To be able to automatically upgrade namelists between JULES versions or use a GUI to configure JULES runs, Rose is required.
All of this software is freely available:
JULES has only been tested on Linux but, given a suitable Fortran compiler, should run on any Unix-like system with minimal changes. The recommended way to attempt to run JULES on Windows is via the Linux compatability layer Cygwin, although this is untested.
To build JULES with NetCDF, it must be told where to find the NetCDF library files. JULES needs two pieces of information - the directory containing the NetCDF archive files, netcdf.a and netcdff.a (the ‘NetCDF library path’), and the directory containing the NetCDF Fortran 90 module file, netcdf.mod (the ‘NetCDF include path’). In a standard NetCDF install, these are often /usr/lib and /usr/include or /usr/local/lib and /usr/local/include respectively.

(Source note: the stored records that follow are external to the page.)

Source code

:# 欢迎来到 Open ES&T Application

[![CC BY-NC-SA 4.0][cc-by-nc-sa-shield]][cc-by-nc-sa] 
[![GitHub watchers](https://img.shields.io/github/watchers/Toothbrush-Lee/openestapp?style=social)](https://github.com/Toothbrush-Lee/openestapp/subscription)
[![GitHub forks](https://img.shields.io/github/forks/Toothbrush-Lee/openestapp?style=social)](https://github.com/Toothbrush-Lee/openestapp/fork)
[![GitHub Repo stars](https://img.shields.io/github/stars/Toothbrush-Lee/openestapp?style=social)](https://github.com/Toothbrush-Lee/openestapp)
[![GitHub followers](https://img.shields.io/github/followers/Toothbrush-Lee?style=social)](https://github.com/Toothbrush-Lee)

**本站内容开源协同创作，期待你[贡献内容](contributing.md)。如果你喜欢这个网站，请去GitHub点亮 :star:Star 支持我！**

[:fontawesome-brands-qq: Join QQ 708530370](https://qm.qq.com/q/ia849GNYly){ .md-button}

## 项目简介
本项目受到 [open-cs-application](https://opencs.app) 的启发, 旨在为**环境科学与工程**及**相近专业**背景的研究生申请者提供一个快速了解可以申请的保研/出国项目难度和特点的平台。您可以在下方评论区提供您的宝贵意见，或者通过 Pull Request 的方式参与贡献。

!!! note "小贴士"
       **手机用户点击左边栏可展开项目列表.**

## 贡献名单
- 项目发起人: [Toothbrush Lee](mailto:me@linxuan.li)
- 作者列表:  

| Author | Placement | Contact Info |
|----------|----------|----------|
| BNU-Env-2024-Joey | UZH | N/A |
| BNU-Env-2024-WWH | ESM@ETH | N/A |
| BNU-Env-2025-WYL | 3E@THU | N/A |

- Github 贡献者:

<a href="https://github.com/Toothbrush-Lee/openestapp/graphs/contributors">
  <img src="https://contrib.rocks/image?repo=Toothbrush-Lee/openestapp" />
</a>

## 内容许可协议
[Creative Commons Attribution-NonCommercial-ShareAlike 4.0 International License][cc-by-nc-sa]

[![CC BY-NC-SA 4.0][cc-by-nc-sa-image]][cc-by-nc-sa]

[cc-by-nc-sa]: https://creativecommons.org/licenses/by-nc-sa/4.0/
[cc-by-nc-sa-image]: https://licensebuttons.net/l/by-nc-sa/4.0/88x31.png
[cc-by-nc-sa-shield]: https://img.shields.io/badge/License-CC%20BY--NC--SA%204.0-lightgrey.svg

If the nc-config program is installed on your system (run which nc-config to find out), this can be used to determine values for the NetCDF library path (nc-config --flibs) and NetCDF include path (nc-config --includedir). When JULES is built with NetCDF, users can supply either ASCII or NetCDF input files, and all output will be NetCDF.
Warning
For advanced users only
In order to build and run JULES with MPI, additional software is required:
An implementation of MPI compiled using the same compiler you will be using to compile JULES. Several implementations of MPI are available, the most commonly used being MPICH2 and OpenMPI.
Note
The bin directory of your MPI installation must be in your $PATH
A version of HDF5/NetCDF4 compiled with parallel I/O enabled, using the MPI implementation installed above. This is not the default way to compile NetCDF, and must be explicitly enabled. More information on how to do this can be found on the NetCDF website.